EXERCISE DETAILS
What you return must be every line below that includes the word "time".

-- TASK DATA follows --

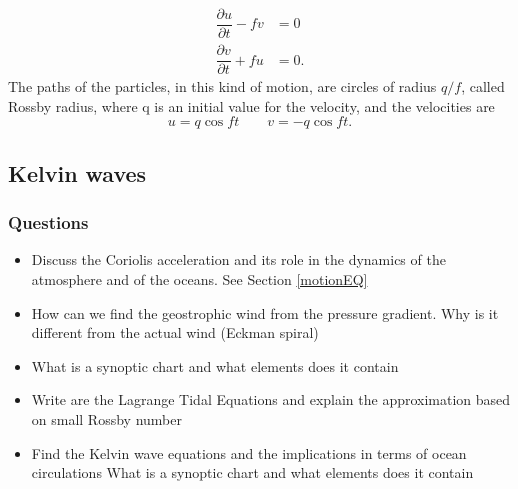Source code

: \begin{align}
\dfrac{\partial u}{\partial t}-fv&=0\\
\dfrac{\partial v}{\partial t}+fu&=0.
\end{align}
The paths of the particles, in this kind of motion, are circles of radius $q/f$, called Rossby radius, where q is an initial value for the velocity, and the velocities are
\begin{equation*}
u=q\cos{ft} \qquad 
v=-q\cos{ft}.
\end{equation*}
\subsection{Kelvin waves}

\subsubsection*{Questions}
\begin{itemize}
\item Discuss the Coriolis acceleration and its role in the dynamics of the atmosphere and of the oceans. See Section \ref{motionEQ}
\item How can we find the geostrophic wind from the pressure gradient. Why is it different from the actual wind (Eckman spiral)
\item What is a synoptic chart and what elements does it contain
\item Write are the Lagrange Tidal Equations and explain the approximation based on small Rossby number
\item Find the Kelvin wave equations and the implications in terms of ocean circulations What is a synoptic chart and what elements does it contain
\end{itemize}

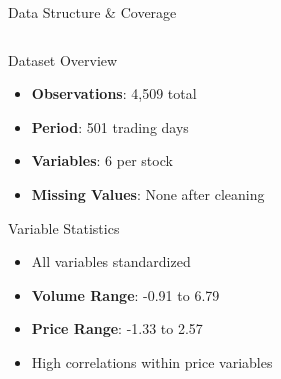 \documentclass{beamer}
\begin{document}
\begin{frame}{Data Structure \& Coverage}
    \begin{columns}
        \begin{column}{0.48\textwidth}
            \begin{block}{Dataset Overview}
                \begin{itemize}
                    \item \textbf{Observations}: 4,509 total
                    \item \textbf{Period}: 501 trading days
                    \item \textbf{Variables}: 6 per stock
                    \item \textbf{Missing Values}: None after cleaning
                \end{itemize}
            \end{block}

            \begin{block}{Variable Statistics}
                \begin{itemize}\setlength{\itemsep}{0pt}
                    \item All variables standardized
                    \item \textbf{Volume Range}: -0.91 to 6.79
                    \item \textbf{Price Range}: -1.33 to 2.57
                    \item High correlations within price variables
                \end{itemize}
            \end{block}
        \end{column}


\end{columns}
\end{frame}
\end{document}
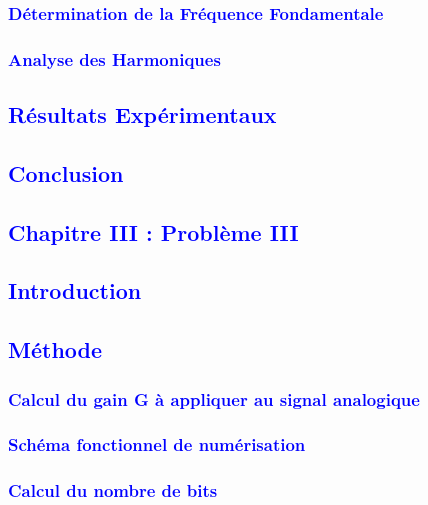 \documentclass{article}
\numberwithin{equation}{section}
\begin{document}

\textcolor{blue}{\subsubsection{Détermination de la Fréquence Fondamentale}}

\textcolor{blue}{\subsubsection{Analyse des Harmoniques}}

\newpage
\textcolor{blue}{\subsection{Résultats Expérimentaux}}

\newpage
\textcolor{blue}{\subsection{Conclusion}}

\textcolor{blue}{\section{Chapitre III : Problème III}}
\textcolor{blue}{\subsection{Introduction}}

\textcolor{blue}{\subsection{Méthode}}
\textcolor{blue}{\subsubsection{Calcul du gain G à appliquer au signal analogique }}

\textcolor{blue}{\subsubsection{Schéma fonctionnel de numérisation }}

\textcolor{blue}{\subsubsection{Calcul du nombre de bits }}
\end{document}
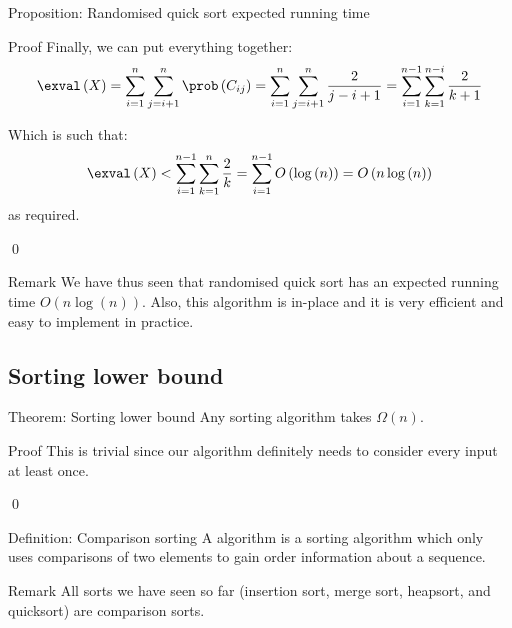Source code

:\documentclass[a4paper]{article}
\begin{document}
\begin{parag}{Proposition: Randomised quick sort expected running time}
\begin{subparag}{Proof}
        Finally, we can put everything together: 
        \[\exval\left(X\right) = \sum_{i=1}^{n} \sum_{j=i+1}^{n} \prob\left(C_{ij}\right) = \sum_{i=1}^{n} \sum_{j=i+1}^{n} \frac{2}{j - i + 1} = \sum_{i=1}^{n-1} \sum_{k=1}^{n-i} \frac{2}{k+1}\]

        Which is such that:
        \[\exval\left(X\right) < \sum_{i=1}^{n-1} \sum_{k=1}^{n} \frac{2}{k} = \sum_{i=1}^{n-1} O\left(\log\left(n\right)\right) = O\left(n\log\left(n\right)\right)\]
        as required.

        \qed
    \end{subparag}
\end{parag}

\begin{parag}{Remark}
    We have thus seen that randomised quick sort has an expected running time $O\left(n\log\left(n\right)\right)$. Also, this algorithm is in-place and it is very efficient and easy to implement in practice.
\end{parag}

\subsection{Sorting lower bound}
\begin{parag}{Theorem: Sorting lower bound}
    Any sorting algorithm takes $\Omega\left(n\right)$.

    \begin{subparag}{Proof}
        This is trivial since our algorithm definitely needs to consider every input at least once.

        \qed
    \end{subparag}
    
\end{parag}

\begin{parag}{Definition: Comparison sorting}
    A  algorithm is a sorting algorithm which only uses comparisons of two elements to gain order information about a sequence. 

    \begin{subparag}{Remark}
        All sorts we have seen so far (insertion sort, merge sort, heapsort, and quicksort) are comparison sorts.
    \end{subparag}
\end{parag}
\end{document}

-- TASK DATA concluded --

ANSWER FOR THIS EXERCISE
\begin{parag}{Proposition: Randomised quick sort expected running time}
    We have thus seen that randomised quick sort has an expected running time $O\left(n\log\left(n\right)\right)$. Also, this algorithm is in-place and it is very efficient and easy to implement in practice.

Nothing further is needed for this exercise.